The duties of the managing directors in individual cases have been specified by case law in a multitude of decisions. When analysing the development of this case law, it can be observed that the due diligence requirements imposed on management bodies are becoming increasingly strict.
TheHigher Regional Court (OLG) in Nuremberg has now taken up the case law of the Federal Supreme Court (BGH), according to which “the managing director … (must) organise the company managed by him in such a way that he has an overview of the economic and financial situation of the company at all times. This may require a monitoring system with which risks to the company’s continued existencecan be recorded and controlled.” (Judgement of 30.03.2022, 12 U 1520/19).
In this context, the managing director is in particular “required to set up a compliance management system, i.e. to take organisational precautions to prevent the commission of legal violations by the company or its employees. In doing so, the managing director is not only obliged to monitor the course of business or to have it monitored in such a way that he can expect the business to be conducted properly under normal circumstances; rather, he must go further and intervene immediately if indications of misconduct become apparent.”
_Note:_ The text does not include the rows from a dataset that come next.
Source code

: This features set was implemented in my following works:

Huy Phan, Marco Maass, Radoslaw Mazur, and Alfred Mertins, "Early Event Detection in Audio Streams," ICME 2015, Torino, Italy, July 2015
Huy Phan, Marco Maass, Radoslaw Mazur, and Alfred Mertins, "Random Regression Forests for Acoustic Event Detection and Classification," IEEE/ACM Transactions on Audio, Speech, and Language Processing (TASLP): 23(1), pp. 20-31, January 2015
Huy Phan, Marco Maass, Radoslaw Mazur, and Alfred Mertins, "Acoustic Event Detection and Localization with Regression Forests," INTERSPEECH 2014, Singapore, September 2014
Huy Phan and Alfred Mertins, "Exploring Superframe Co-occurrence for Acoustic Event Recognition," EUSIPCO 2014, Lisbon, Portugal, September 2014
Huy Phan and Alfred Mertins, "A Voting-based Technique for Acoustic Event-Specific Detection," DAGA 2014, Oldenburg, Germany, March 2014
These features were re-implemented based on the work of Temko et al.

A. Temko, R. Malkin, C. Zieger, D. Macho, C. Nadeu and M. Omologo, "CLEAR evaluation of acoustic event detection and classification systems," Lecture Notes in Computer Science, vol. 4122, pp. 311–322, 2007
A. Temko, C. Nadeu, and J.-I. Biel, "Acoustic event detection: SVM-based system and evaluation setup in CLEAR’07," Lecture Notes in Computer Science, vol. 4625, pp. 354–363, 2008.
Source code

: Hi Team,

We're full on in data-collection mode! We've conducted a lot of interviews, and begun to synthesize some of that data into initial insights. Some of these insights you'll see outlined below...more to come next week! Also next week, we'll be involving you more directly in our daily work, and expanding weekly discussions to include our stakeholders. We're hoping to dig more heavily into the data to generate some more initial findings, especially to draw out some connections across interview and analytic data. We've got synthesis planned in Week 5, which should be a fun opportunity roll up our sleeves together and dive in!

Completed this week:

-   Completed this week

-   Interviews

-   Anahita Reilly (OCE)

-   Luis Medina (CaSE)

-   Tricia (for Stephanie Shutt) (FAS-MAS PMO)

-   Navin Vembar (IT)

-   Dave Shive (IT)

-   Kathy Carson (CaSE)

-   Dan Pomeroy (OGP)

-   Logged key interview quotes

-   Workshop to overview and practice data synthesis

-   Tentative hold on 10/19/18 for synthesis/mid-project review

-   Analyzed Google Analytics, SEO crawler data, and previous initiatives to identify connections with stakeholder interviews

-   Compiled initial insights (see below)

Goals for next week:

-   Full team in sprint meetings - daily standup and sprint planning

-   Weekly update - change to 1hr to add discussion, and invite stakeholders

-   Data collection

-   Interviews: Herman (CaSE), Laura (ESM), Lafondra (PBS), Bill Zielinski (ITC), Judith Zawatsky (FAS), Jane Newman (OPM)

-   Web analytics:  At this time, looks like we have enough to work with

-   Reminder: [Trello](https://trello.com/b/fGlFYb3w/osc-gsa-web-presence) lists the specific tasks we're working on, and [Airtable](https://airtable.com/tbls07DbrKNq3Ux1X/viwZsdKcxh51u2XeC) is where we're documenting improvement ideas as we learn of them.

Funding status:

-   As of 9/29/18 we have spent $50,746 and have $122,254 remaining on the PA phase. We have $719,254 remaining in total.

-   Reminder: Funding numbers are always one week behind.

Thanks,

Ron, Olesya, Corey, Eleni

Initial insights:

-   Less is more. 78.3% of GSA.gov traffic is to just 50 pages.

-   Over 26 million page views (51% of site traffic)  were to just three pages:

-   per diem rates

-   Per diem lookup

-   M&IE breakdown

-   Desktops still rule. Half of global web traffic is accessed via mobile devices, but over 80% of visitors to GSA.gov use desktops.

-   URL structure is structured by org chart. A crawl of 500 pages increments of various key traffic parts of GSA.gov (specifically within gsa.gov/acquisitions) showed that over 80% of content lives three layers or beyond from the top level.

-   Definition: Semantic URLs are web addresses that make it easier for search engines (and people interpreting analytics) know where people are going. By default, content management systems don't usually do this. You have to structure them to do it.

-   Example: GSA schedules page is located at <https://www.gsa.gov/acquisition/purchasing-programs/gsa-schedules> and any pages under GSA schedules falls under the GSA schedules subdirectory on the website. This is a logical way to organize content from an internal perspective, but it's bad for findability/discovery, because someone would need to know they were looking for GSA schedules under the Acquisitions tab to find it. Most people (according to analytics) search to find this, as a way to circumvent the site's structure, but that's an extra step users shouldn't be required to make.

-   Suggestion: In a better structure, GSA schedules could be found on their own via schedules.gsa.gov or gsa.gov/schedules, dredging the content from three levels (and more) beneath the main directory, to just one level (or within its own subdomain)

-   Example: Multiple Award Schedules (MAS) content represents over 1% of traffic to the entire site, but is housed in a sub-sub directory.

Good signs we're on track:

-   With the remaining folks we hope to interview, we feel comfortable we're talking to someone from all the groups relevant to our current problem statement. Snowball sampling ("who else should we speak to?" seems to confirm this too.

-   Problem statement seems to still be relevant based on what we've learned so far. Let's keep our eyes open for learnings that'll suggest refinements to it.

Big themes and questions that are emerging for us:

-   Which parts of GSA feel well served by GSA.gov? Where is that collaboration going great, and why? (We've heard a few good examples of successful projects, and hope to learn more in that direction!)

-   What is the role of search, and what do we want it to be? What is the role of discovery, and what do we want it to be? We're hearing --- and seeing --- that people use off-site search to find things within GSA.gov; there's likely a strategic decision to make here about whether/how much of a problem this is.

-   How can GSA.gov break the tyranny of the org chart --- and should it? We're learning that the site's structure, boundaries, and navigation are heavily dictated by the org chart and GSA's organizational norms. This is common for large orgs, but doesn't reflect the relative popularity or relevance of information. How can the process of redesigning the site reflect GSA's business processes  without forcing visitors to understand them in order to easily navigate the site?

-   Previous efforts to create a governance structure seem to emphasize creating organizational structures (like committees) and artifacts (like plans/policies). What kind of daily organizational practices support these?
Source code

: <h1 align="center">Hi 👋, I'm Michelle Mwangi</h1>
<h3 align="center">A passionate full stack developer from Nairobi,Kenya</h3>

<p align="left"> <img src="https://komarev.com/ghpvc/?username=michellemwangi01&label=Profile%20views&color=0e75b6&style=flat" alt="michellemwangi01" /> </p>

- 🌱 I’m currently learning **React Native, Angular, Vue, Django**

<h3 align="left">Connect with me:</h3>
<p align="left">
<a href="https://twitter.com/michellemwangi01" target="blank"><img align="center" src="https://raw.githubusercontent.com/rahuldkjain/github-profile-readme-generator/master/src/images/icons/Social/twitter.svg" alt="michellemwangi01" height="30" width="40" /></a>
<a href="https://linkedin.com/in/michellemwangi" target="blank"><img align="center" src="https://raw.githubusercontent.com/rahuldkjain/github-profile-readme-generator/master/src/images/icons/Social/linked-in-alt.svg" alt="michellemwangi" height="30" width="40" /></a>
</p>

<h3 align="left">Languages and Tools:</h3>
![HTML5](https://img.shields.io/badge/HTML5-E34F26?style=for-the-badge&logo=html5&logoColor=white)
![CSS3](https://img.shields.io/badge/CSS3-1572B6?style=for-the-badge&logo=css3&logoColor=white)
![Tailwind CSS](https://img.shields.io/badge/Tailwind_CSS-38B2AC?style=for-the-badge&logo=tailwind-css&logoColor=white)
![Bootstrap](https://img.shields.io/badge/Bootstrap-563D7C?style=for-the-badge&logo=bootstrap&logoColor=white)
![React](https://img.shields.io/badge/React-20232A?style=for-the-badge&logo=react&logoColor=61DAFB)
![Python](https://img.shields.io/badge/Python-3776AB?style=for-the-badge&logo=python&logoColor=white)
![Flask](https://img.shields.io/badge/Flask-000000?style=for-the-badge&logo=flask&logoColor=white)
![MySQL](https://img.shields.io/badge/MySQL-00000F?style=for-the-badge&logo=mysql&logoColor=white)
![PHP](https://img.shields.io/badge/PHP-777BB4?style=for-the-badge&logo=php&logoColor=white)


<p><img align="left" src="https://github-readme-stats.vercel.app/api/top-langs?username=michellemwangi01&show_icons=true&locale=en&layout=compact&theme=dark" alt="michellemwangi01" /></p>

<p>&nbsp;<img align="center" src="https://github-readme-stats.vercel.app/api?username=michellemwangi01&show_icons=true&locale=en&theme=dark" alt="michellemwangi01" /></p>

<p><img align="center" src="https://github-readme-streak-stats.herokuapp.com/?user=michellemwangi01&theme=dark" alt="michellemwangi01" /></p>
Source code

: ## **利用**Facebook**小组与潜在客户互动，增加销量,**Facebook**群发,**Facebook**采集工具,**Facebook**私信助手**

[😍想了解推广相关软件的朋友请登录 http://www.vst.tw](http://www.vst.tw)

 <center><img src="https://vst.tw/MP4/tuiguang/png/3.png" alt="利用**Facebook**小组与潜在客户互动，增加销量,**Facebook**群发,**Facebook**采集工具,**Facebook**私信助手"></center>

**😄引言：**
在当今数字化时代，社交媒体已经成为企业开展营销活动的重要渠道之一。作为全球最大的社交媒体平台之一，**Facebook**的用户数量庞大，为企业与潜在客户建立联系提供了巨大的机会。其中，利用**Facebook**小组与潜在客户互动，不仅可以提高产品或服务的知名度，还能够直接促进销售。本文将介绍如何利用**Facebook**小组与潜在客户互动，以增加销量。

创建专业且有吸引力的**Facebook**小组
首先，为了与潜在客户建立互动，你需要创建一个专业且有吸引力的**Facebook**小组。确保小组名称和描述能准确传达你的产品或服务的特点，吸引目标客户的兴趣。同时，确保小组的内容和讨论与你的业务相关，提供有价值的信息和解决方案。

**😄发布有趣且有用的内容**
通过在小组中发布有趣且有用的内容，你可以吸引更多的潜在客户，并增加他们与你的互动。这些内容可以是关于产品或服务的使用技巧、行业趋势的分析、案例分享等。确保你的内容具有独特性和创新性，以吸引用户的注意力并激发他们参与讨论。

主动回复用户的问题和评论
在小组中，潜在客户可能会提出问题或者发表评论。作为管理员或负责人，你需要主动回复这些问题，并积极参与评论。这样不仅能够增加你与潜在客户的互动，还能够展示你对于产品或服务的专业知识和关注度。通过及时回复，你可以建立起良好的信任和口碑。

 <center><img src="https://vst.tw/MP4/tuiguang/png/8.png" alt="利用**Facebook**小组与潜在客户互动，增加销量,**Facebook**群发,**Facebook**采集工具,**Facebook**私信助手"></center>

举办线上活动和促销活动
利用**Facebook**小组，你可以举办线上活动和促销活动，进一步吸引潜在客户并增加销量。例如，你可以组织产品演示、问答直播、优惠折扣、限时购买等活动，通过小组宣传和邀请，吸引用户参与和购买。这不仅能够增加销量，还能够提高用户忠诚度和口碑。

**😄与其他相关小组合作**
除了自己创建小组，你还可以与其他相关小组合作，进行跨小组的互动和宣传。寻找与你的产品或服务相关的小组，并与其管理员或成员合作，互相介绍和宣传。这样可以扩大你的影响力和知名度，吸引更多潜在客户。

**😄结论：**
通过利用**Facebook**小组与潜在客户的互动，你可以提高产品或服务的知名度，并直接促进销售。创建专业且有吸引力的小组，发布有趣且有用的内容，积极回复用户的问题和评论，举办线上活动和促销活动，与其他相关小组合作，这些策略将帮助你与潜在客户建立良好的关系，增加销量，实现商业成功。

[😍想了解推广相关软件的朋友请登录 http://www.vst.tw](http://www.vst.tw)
The OLG Nuremberg has concretised these duties of the managing director to the effect that the managing directors of a GmbH are obliged to introduce the two-man rule within the scope of so-called “critical work processes”, i.e. processes which, if not carried out properly, could result in personal injury or considerable financial consequences.
In the specific case decided by the Nuremberg Higher Regional Court, the mineral oil company suing its former managing director had suffered damage because employees had issued fuel cards to customers (to the extent that this corresponded to the business model), but some customers had exceeded the limit of the cards. Nothing was done about this and some of these customers subsequently dropped out due to insolvency. This damage – according to the OLG Nuremberg – could have been prevented if the management had introduced a control by means of the dual control principle within the scope of the administration and issuing of fuel cards. The OLG Nuremberg ordered the defendant managing director to compensate the company for the damage caused by the loss of its customers in the amount of approximately EUR 800,000.
The decision of the OLG Nuremberg is trend-setting, as the court considers a specific compliance measure to be mandatory under certain circumstances, although it is general opinion that there is management discretion in the introduction of appropriate compliance measures. At the same time, the principles referred to in the decision also apply to management bodies of other companies (e.g., public limited companies, limited partnerships, general partnerships) or associations. This is due to the fact that the management bodies provided for under company law are also obliged to act in accordance with the standard of care of a prudent businessman. It is therefore advisable to check one’s own “critical work processes” and, if necessary, to introduce the dual control principle.